Apple's CDN occasionally serves error or rate-limit pages as HTTP 200 with an HTML body. HTML content is always rejected as a hard error regardless of file extension. Detection checks the first non-whitespace bytes for:
-
<!(catches<!DOCTYPE html>) -
<html(case-insensitive)
HTML rejection is retryable -- the download is deleted and re-attempted on the next pass with a fresh CDN URL.
There is also an HTTP-level check: responses with Content-Type: text/html are rejected before any bytes are written to disk.
JSON CDN error responses are rejected the same way. If the response says Content-Type: application/json or the first bytes look like an Apple JSON error object, kei treats it as a retryable download failure before publishing a file. Unknown or valid media bytes are still saved when size checks pass.

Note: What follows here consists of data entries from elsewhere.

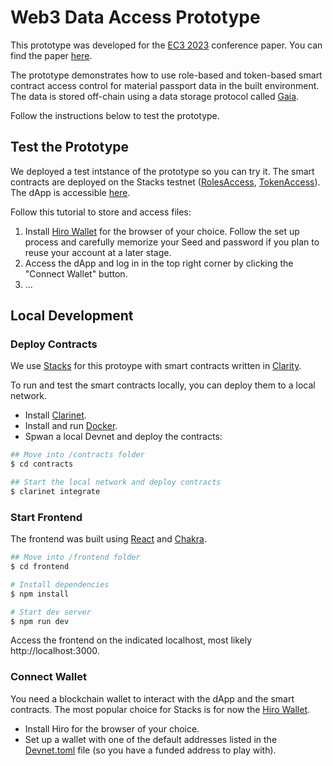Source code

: # Web3 Data Access Prototype

This prototype was developed for the [EC3 2023](https://ec-3.org/conference2023/) conference paper. You can find the paper [here]().

The prototype demonstrates how to use role-based and token-based smart contract access control for material passport data in the built environment. The data is stored off-chain using a data storage protocol called [Gaia](https://github.com/stacks-network/gaia).

Follow the instructions below to test the prototype.

## Test the Prototype

We deployed a test intstance of the prototype so you can try it. The smart contracts are deployed on the Stacks testnet ([RolesAccess](https://explorer.stacks.co/txid/0xe44bb9f8a8211b6062be8c992e51dee3ad3a1de4524ff52e4054e8ead471a6a5?chain=testnet), [TokenAccess](https://explorer.stacks.co/txid/0x84e1eecd85f5e6b0c042ccba695fb9ee9ff3d2b3ecae587785b5d4e9c509d7f5?chain=testnet)). The dApp is accessible [here]().

Follow this tutorial to store and access files:
1. Install [Hiro Wallet](https://wallet.hiro.so/) for the browser of your choice. Follow the set up process and carefully memorize your Seed and password if you plan to reuse your account at a later stage.
2. Access the dApp and log in in the top right corner by clicking the "Connect Wallet" button.
3. ...


## Local Development

### Deploy Contracts

We use [Stacks](https://www.stacks.co/) for this protoype with smart contracts written in [Clarity](https://book.clarity-lang.org/).

To run and test the smart contracts locally, you can deploy them to a local network.

- Install [Clarinet](https://github.com/hirosystems/clarinet).
- Install and run [Docker](https://www.docker.com/).
- Spwan a local Devnet and deploy the contracts:

```sh
## Move into /contracts folder
$ cd contracts

## Start the local network and deploy contracts
$ clarinet integrate
```

### Start Frontend

The frontend was built using [React](https://reactjs.org/) and [Chakra](https://chakra-ui.com/).


```sh
## Move into /frontend folder
$ cd frontend

# Install dependencies
$ npm install

# Start dev server
$ npm run dev
```

Access the frontend on the indicated localhost, most likely http://localhost:3000.

### Connect Wallet

You need a blockchain wallet to interact with the dApp and the smart contracts. The most popular choice for Stacks is for now the [Hiro Wallet](https://wallet.hiro.so/).

- Install Hiro for the browser of your choice.
- Set up a wallet with one of the default addresses listed in the [Devnet.toml](/contracts/settings/Devnet.toml) file (so you have a funded address to play with).
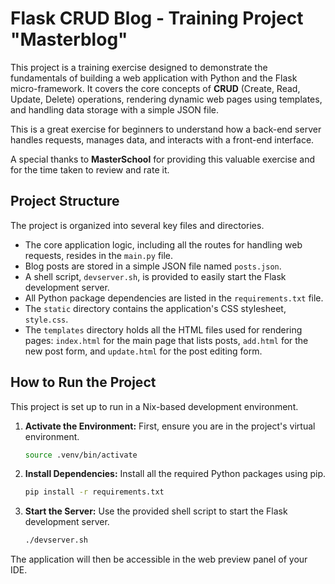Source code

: # Flask CRUD Blog - Training Project "Masterblog"

This project is a training exercise designed to demonstrate the fundamentals of building a web application with Python and the Flask micro-framework. It covers the core concepts of **CRUD** (Create, Read, Update, Delete) operations, rendering dynamic web pages using templates, and handling data storage with a simple JSON file.

This is a great exercise for beginners to understand how a back-end server handles requests, manages data, and interacts with a front-end interface.

A special thanks to **MasterSchool** for providing this valuable exercise and for the time taken to review and rate it.

## Project Structure

The project is organized into several key files and directories. 
- The core application logic, including all the routes for handling web requests, resides in the `main.py` file. 
- Blog posts are stored in a simple JSON file named `posts.json`. 
- A shell script, `devserver.sh`, is provided to easily start the Flask development server. 
- All Python package dependencies are listed in the `requirements.txt` file. 
- The `static` directory contains the application's CSS stylesheet, `style.css`. 
- The `templates` directory holds all the HTML files used for rendering pages: `index.html` for the main page that lists posts, `add.html` for the new post form, and `update.html` for the post editing form.

## How to Run the Project

This project is set up to run in a Nix-based development environment.

1.  **Activate the Environment:** First, ensure you are in the project's virtual environment.
    ```bash
    source .venv/bin/activate
    ```
2.  **Install Dependencies:** Install all the required Python packages using pip.
    ```bash
    pip install -r requirements.txt
    ```

3.  **Start the Server:** Use the provided shell script to start the Flask development server.
    ```bash
    ./devserver.sh
    ```

The application will then be accessible in the web preview panel of your IDE.

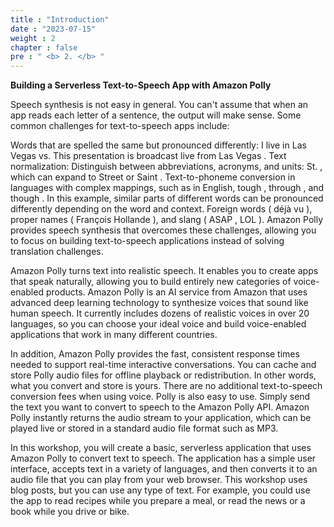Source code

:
 ```yaml
---
title : "Introduction"
date : "2023-07-15"
weight : 2
chapter : false
pre : " <b> 2. </b> "
---
```

**Building a Serverless Text-to-Speech App with Amazon Polly**

Speech synthesis is not easy in general. You can't assume that when an app reads each letter of a sentence, the output will make sense. Some common challenges for text-to-speech apps include:

Words that are spelled the same but pronounced differently: I live in Las Vegas vs. This presentation is broadcast live from Las Vegas .
Text normalization: Distinguish between abbreviations, acronyms, and units: St. , which can expand to Street or Saint .
Text-to-phoneme conversion in languages with complex mappings, such as in English, tough , through , and though . In this example, similar parts of different words can be pronounced differently depending on the word and context.
Foreign words ( déjà vu ), proper names ( François Hollande ), and slang ( ASAP , LOL ).
Amazon Polly provides speech synthesis that overcomes these challenges, allowing you to focus on building text-to-speech applications instead of solving translation challenges.

Amazon Polly turns text into realistic speech. It enables you to create apps that speak naturally, allowing you to build entirely new categories of voice-enabled products. Amazon Polly is an AI service from Amazon that uses advanced deep learning technology to synthesize voices that sound like human speech. It currently includes dozens of realistic voices in over 20 languages, so you can choose your ideal voice and build voice-enabled applications that work in many different countries.

In addition, Amazon Polly provides the fast, consistent response times needed to support real-time interactive conversations. You can cache and store Polly audio files for offline playback or redistribution. In other words, what you convert and store is yours. There are no additional text-to-speech conversion fees when using voice. Polly is also easy to use. Simply send the text you want to convert to speech to the Amazon Polly API. Amazon Polly instantly returns the audio stream to your application, which can be played live or stored in a standard audio file format such as MP3.

In this workshop, you will create a basic, serverless application that uses Amazon Polly to convert text to speech. The application has a simple user interface, accepts text in a variety of languages, and then converts it to an audio file that you can play from your web browser. This workshop uses blog posts, but you can use any type of text. For example, you could use the app to read recipes while you prepare a meal, or read the news or a book while you drive or bike.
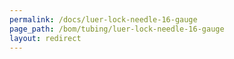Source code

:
 ```yaml
---
permalink: /docs/luer-lock-needle-16-gauge
page_path: /bom/tubing/luer-lock-needle-16-gauge
layout: redirect
---
```


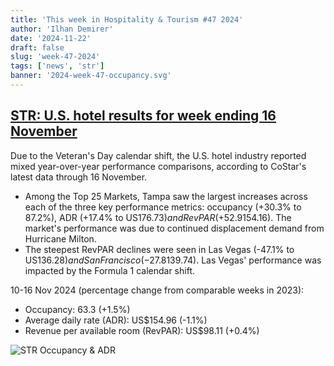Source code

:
 ```yaml
---
title: 'This week in Hospitality & Tourism #47 2024'
author: 'Ilhan Demirer'
date: '2024-11-22'
draft: false
slug: 'week-47-2024'
tags: ['news', 'str']
banner: '2024-week-47-occupancy.svg'
---
```


## [STR: U.S. hotel results for week ending 16 November](https://str.com/press-release/us-hotel-results-week-ending-16-november)

Due to the Veteran's Day calendar shift, the U.S. hotel industry reported mixed year-over-year performance comparisons, according to CoStar's latest data through 16 November.

- Among the Top 25 Markets, Tampa saw the largest increases across each of the three key performance metrics: occupancy (+30.3% to 87.2%), ADR (+17.4% to US$176.73) and RevPAR (+52.9% to US$154.16). The market's performance was due to continued displacement demand from Hurricane Milton.
- The steepest RevPAR declines were seen in Las Vegas (-47.1% to US$136.28) and San Francisco (-27.8% to US$139.74). Las Vegas' performance was impacted by the Formula 1 calendar shift.

10-16 Nov 2024 (percentage change from comparable weeks in 2023):

- Occupancy: 63.3 (+1.5%)
- Average daily rate (ADR): US$154.96 (-1.1%)
- Revenue per available room (RevPAR): US$98.11 (+0.4%)

![STR Occupancy & ADR](/images/blogimages/2024-week-47-occupancy.svg)
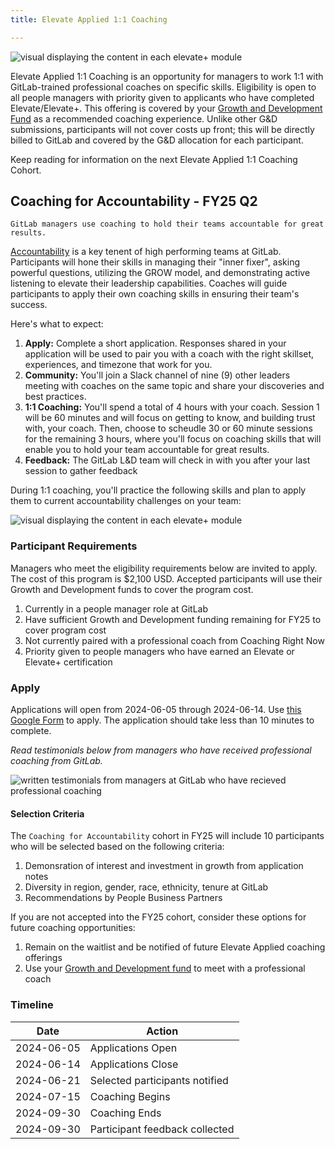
 ```yaml
---
title: Elevate Applied 1:1 Coaching

---
```


![visual displaying the content in each elevate+ module](/handbook/people-group/learning-and-development/elevate-programs/images/elevate-applied.png)

Elevate Applied 1:1 Coaching is an opportunity for managers to work 1:1 with GitLab-trained professional coaches on specific skills. Eligibility is open to all people managers with priority given to applicants who have completed Elevate/Elevate+. This offering is covered by your [Growth and Development Fund](/handbook/total-rewards/benefits/general-and-entity-benefits/growth-and-development/) as a recommended coaching experience. Unlike other G&D submissions, participants will not cover costs up front; this will be directly billed to GitLab and covered by the G&D allocation for each participant.

Keep reading for information on the next Elevate Applied 1:1 Coaching Cohort.

## Coaching for Accountability - FY25 Q2

`GitLab managers use coaching to hold their teams accountable for great results.`

[Accountability](https://internal.gitlab.com/handbook/company/high-performing-teams/#accountability) is a key tenent of high performing teams at GitLab. Participants will hone their skills in managing their "inner fixer", asking powerful questions, utilizing the GROW model, and demonstrating active listening to elevate their leadership capabilities. Coaches will guide participants to apply their own coaching skills in ensuring their team's success.

Here's what to expect:

1. **Apply:** Complete a short application. Responses shared in your application will be used to pair you with a coach with the right skillset, experiences, and timezone that work for you.
1. **Community:** You'll join a Slack channel of nine (9) other leaders meeting with coaches on the same topic and share your discoveries and best practices.
1. **1:1 Coaching:** You'll spend a total of 4 hours with your coach. Session 1 will be 60 minutes and will focus on getting to know, and building trust with, your coach. Then, choose to scheudle 30 or 60 minute sessions for the remaining 3 hours, where you'll focus on coaching skills that will enable you to hold your team accountable for great results.
1. **Feedback:** The GitLab L&D team will check in with you after your last session to gather feedback

During 1:1 coaching, you'll practice the following skills and plan to apply them to current accountability challenges on your team:

![visual displaying the content in each elevate+ module](/handbook/people-group/learning-and-development/elevate-programs/images/coaching-for-accountability.jpg)

### Participant Requirements

Managers who meet the eligibility requirements below are invited to apply. The cost of this program is $2,100 USD. Accepted participants will use their Growth and Development funds to cover the program cost.

1. Currently in a people manager role at GitLab
1. Have sufficient Growth and Development funding remaining for FY25 to cover program cost
1. Not currently paired with a professional coach from Coaching Right Now
1. Priority given to people managers who have earned an Elevate or Elevate+ certification

### Apply

Applications will open from 2024-06-05 through 2024-06-14. Use [this Google Form](https://docs.google.com/forms/d/e/1FAIpQLSfZhCkg8xtL9zCSrYFypE6q-wUKVXCAfMA0cC2yeEjcGU1xGw/viewform?usp=sf_link) to apply. The application should take less than 10 minutes to complete.

_Read testimonials below from managers who have received professional coaching from GitLab._

![written testimonials from managers at GitLab who have recieved professional coaching](/handbook/people-group/learning-and-development/elevate-programs/images/testimonials.png)

#### Selection Criteria

The `Coaching for Accountability` cohort in FY25 will include 10 participants who will be selected based on the following criteria:

1. Demonsration of interest and investment in growth from application notes
1. Diversity in region, gender, race, ethnicity, tenure at GitLab
1. Recommendations by People Business Partners

If you are not accepted into the FY25 cohort, consider these options for future coaching opportunities:

1. Remain on the waitlist and be notified of future Elevate Applied coaching offerings
1. Use your [Growth and Development fund](/handbook/total-rewards/benefits/general-and-entity-benefits/growth-and-development/#professional-coaching) to meet with a professional coach

### Timeline

| Date | Action |
| ----- | ---------- |
| 2024-06-05 | Applications Open |
| 2024-06-14 | Applications Close |
| 2024-06-21 | Selected participants notified |
| 2024-07-15 | Coaching Begins |
| 2024-09-30 | Coaching Ends |
| 2024-09-30 | Participant feedback collected |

XML content (e.g., AAE sidecar files which are Apple plist XML) is not rejected. The
<?xmlprefix does not trigger HTML detection.
iCloud returns file types as Apple Uniform Type Identifiers (UTIs) in the asset_type field. kei maps these to file extensions when the original filename's extension doesn't match:
| UTI | Extension |
|---|---|
public.heic |
HEIC |
public.heif |
HEIF |
public.jpeg |
JPG |
public.png |
PNG |
com.apple.quicktime-movie |
MOV |
com.adobe.raw-image |
DNG |
com.canon.cr2-raw-image |
CR2 |
com.canon.crw-raw-image |
CRW |
com.canon.cr3-raw-image |
CR3 |
com.sony.arw-raw-image |
ARW |
com.fuji.raw-image |
RAF |
com.panasonic.rw2-raw-image |
RW2 |
com.nikon.nrw-raw-image |
NRF |
com.nikon.raw-image |
NEF |
com.pentax.raw-image |
PEF |
com.olympus.raw-image |
ORF |
com.olympus.or-raw-image |
ORF |
org.webmproject.webp |
WEBP |
Assets with unrecognized UTIs keep their original filename extension unchanged.
Before checksum comparison, the pipeline verifies that the number of bytes received matches the Content-Length header. This catches truncated downloads early and triggers an automatic retry, avoiding wasted time computing a SHA-256 on incomplete data.
For resumed downloads, kei also validates Content-Range before appending to an existing .kei-tmp file. If the server sends a range that does not match the existing byte count, kei discards the partial file and starts over instead of appending mismatched bytes.
Apple's fileChecksum field in the CloudKit API is an MMCS (MobileMe Chunked Storage) compound signature used for internal chunk routing -- it is not a SHA-1 or SHA-256 content hash. File integrity after download is verified by kei verify --checksums, which compares a locally-computed SHA-256 (stored at download time) against the file on disk.